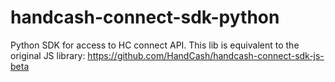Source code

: # handcash-connect-sdk-python
Python SDK for access to HC connect API. This lib is equivalent to the
original JS library:
https://github.com/HandCash/handcash-connect-sdk-js-beta

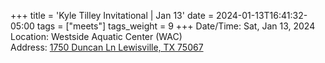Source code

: +++
title = 'Kyle Tilley Invitational | Jan 13'
date = 2024-01-13T16:41:32-05:00
tags = ["meets"]
tags_weight = 9
+++
Date/Time: Sat, Jan 13, 2024    
Location: Westside Aquatic Center (WAC)    
Address: [1750 Duncan Ln Lewisville, TX 75067](http://maps.google.com/maps?q=1750+DUNCAN+LN+LEWISVILLE%2C+TX+75067) 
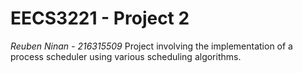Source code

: # EECS3221 - Project 2
*Reuben Ninan - 216315509*
Project involving the implementation of a process scheduler using various scheduling algorithms.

» **Exercise goal**: When a line in the material above includes the word "connect", copy that line.

» **Task response**:
: # handcash-connect-sdk-python
Python SDK for access to HC connect API. This lib is equivalent to the
https://github.com/HandCash/handcash-connect-sdk-js-beta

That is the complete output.